▶ [Requirement]: Give back every entry exactly; drop the pictures.

▶ [Recorded data]:
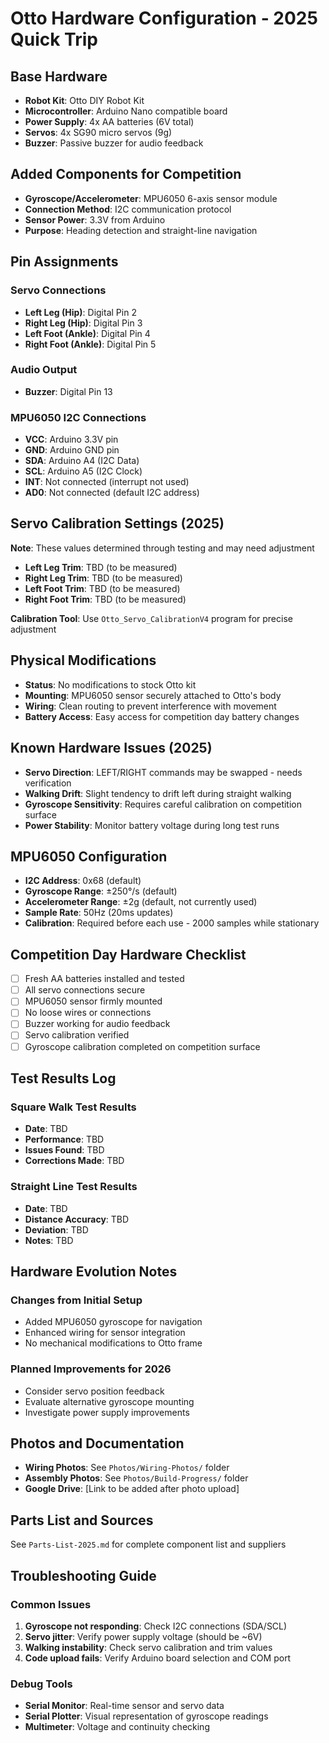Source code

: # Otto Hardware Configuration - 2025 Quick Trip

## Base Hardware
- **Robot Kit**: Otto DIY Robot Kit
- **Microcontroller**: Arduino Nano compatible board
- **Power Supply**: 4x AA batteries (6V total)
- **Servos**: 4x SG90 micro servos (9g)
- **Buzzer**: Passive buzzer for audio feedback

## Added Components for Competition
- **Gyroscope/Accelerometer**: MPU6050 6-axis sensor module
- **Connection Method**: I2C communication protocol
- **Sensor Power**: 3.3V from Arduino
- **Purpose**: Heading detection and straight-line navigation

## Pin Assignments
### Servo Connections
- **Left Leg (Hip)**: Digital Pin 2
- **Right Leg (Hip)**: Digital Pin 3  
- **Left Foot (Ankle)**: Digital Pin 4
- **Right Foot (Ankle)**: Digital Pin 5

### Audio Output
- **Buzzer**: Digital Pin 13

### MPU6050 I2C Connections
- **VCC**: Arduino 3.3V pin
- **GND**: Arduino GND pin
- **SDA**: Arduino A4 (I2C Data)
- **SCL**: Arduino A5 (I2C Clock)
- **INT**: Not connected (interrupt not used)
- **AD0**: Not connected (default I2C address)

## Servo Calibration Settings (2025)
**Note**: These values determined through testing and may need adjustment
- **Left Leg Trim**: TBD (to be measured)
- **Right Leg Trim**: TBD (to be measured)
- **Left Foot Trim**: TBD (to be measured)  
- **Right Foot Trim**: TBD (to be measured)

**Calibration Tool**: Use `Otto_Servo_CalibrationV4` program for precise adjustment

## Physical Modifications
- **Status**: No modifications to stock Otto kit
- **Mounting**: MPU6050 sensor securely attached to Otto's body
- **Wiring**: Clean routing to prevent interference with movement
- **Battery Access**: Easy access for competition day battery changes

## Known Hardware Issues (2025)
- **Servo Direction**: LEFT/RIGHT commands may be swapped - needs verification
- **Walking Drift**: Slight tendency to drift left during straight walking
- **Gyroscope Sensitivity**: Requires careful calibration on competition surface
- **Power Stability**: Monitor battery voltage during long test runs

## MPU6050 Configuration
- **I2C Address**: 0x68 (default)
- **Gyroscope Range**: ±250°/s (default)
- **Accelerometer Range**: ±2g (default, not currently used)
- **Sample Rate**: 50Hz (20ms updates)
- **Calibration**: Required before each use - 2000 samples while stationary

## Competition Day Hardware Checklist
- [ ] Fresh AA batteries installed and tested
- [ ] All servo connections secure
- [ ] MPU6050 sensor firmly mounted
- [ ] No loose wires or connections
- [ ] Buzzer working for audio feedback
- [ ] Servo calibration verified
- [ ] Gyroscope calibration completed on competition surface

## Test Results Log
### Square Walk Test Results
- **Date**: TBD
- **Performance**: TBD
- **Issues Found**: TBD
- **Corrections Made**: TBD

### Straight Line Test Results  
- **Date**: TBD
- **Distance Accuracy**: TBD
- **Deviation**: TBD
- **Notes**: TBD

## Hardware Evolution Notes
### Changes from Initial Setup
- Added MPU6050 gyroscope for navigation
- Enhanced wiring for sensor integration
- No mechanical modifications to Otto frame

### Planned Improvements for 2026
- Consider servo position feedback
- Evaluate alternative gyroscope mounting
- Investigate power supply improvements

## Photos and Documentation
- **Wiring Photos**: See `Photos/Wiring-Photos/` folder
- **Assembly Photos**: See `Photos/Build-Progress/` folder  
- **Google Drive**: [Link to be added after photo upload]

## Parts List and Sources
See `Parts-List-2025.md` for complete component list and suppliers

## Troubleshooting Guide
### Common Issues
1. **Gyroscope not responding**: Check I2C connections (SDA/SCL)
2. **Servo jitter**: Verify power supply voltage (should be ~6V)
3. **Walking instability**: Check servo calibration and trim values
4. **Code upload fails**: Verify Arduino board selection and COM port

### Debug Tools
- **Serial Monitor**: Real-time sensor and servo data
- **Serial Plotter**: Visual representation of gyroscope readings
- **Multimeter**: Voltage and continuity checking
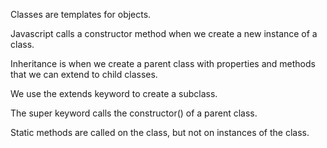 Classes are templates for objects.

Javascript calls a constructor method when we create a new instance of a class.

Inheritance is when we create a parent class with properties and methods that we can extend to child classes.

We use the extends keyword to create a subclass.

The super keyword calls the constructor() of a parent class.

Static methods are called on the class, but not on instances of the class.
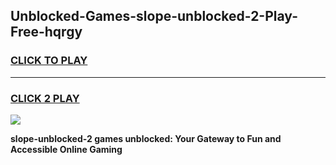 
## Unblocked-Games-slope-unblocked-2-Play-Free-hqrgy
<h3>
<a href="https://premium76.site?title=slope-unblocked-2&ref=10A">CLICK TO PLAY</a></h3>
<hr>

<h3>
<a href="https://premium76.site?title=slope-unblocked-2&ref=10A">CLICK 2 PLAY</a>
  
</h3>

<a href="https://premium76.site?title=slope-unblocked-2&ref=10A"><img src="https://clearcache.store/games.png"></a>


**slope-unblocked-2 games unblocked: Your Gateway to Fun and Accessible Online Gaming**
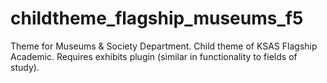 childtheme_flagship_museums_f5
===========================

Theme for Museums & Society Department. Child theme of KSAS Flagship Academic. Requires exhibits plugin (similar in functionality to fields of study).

▶ [Answer space]:
Source code

: # Otto Hardware Configuration - 2025 Quick Trip

## Base Hardware
- **Robot Kit**: Otto DIY Robot Kit
- **Microcontroller**: Arduino Nano compatible board
- **Power Supply**: 4x AA batteries (6V total)
- **Servos**: 4x SG90 micro servos (9g)
- **Buzzer**: Passive buzzer for audio feedback

## Added Components for Competition
- **Gyroscope/Accelerometer**: MPU6050 6-axis sensor module
- **Connection Method**: I2C communication protocol
- **Sensor Power**: 3.3V from Arduino
- **Purpose**: Heading detection and straight-line navigation

## Pin Assignments
### Servo Connections
- **Left Leg (Hip)**: Digital Pin 2
- **Right Leg (Hip)**: Digital Pin 3  
- **Left Foot (Ankle)**: Digital Pin 4
- **Right Foot (Ankle)**: Digital Pin 5

### Audio Output
- **Buzzer**: Digital Pin 13

### MPU6050 I2C Connections
- **VCC**: Arduino 3.3V pin
- **GND**: Arduino GND pin
- **SDA**: Arduino A4 (I2C Data)
- **SCL**: Arduino A5 (I2C Clock)
- **INT**: Not connected (interrupt not used)
- **AD0**: Not connected (default I2C address)

## Servo Calibration Settings (2025)
**Note**: These values determined through testing and may need adjustment
- **Left Leg Trim**: TBD (to be measured)
- **Right Leg Trim**: TBD (to be measured)
- **Left Foot Trim**: TBD (to be measured)  
- **Right Foot Trim**: TBD (to be measured)

**Calibration Tool**: Use `Otto_Servo_CalibrationV4` program for precise adjustment

## Physical Modifications
- **Status**: No modifications to stock Otto kit
- **Mounting**: MPU6050 sensor securely attached to Otto's body
- **Wiring**: Clean routing to prevent interference with movement
- **Battery Access**: Easy access for competition day battery changes

## Known Hardware Issues (2025)
- **Servo Direction**: LEFT/RIGHT commands may be swapped - needs verification
- **Walking Drift**: Slight tendency to drift left during straight walking
- **Gyroscope Sensitivity**: Requires careful calibration on competition surface
- **Power Stability**: Monitor battery voltage during long test runs

## MPU6050 Configuration
- **I2C Address**: 0x68 (default)
- **Gyroscope Range**: ±250°/s (default)
- **Accelerometer Range**: ±2g (default, not currently used)
- **Sample Rate**: 50Hz (20ms updates)
- **Calibration**: Required before each use - 2000 samples while stationary

## Competition Day Hardware Checklist
- [ ] Fresh AA batteries installed and tested
- [ ] All servo connections secure
- [ ] MPU6050 sensor firmly mounted
- [ ] No loose wires or connections
- [ ] Buzzer working for audio feedback
- [ ] Servo calibration verified
- [ ] Gyroscope calibration completed on competition surface

## Test Results Log
### Square Walk Test Results
- **Date**: TBD
- **Performance**: TBD
- **Issues Found**: TBD
- **Corrections Made**: TBD

### Straight Line Test Results  
- **Date**: TBD
- **Distance Accuracy**: TBD
- **Deviation**: TBD
- **Notes**: TBD

## Hardware Evolution Notes
### Changes from Initial Setup
- Added MPU6050 gyroscope for navigation
- Enhanced wiring for sensor integration
- No mechanical modifications to Otto frame

### Planned Improvements for 2026
- Consider servo position feedback
- Evaluate alternative gyroscope mounting
- Investigate power supply improvements

## Photos and Documentation
- **Wiring Photos**: See `Photos/Wiring-Photos/` folder
- **Assembly Photos**: See `Photos/Build-Progress/` folder  
- **Google Drive**: [Link to be added after photo upload]

## Parts List and Sources
See `Parts-List-2025.md` for complete component list and suppliers

## Troubleshooting Guide
### Common Issues
1. **Gyroscope not responding**: Check I2C connections (SDA/SCL)
2. **Servo jitter**: Verify power supply voltage (should be ~6V)
3. **Walking instability**: Check servo calibration and trim values
4. **Code upload fails**: Verify Arduino board selection and COM port

### Debug Tools
- **Serial Monitor**: Real-time sensor and servo data
- **Serial Plotter**: Visual representation of gyroscope readings
- **Multimeter**: Voltage and continuity checking
 Classes are templates for objects.

Javascript calls a constructor method when we create a new instance of a class.

Inheritance is when we create a parent class with properties and methods that we can extend to child classes.

We use the extends keyword to create a subclass.

The super keyword calls the constructor() of a parent class.

Static methods are called on the class, but not on instances of the class.
## Unblocked-Games-slope-unblocked-2-Play-Free-hqrgy
<h3>
<a href="https://premium76.site?title=slope-unblocked-2&ref=10A">CLICK TO PLAY</a></h3>
<hr>

<h3>
<a href="https://premium76.site?title=slope-unblocked-2&ref=10A">CLICK 2 PLAY</a>
  
</h3>

<a href="https://premium76.site?title=slope-unblocked-2&ref=10A"><img src="https://clearcache.store/games.png"></a>


**slope-unblocked-2 games unblocked: Your Gateway to Fun and Accessible Online Gaming**
 childtheme_flagship_museums_f5
===========================

Theme for Museums & Society Department. Child theme of KSAS Flagship Academic. Requires exhibits plugin (similar in functionality to fields of study).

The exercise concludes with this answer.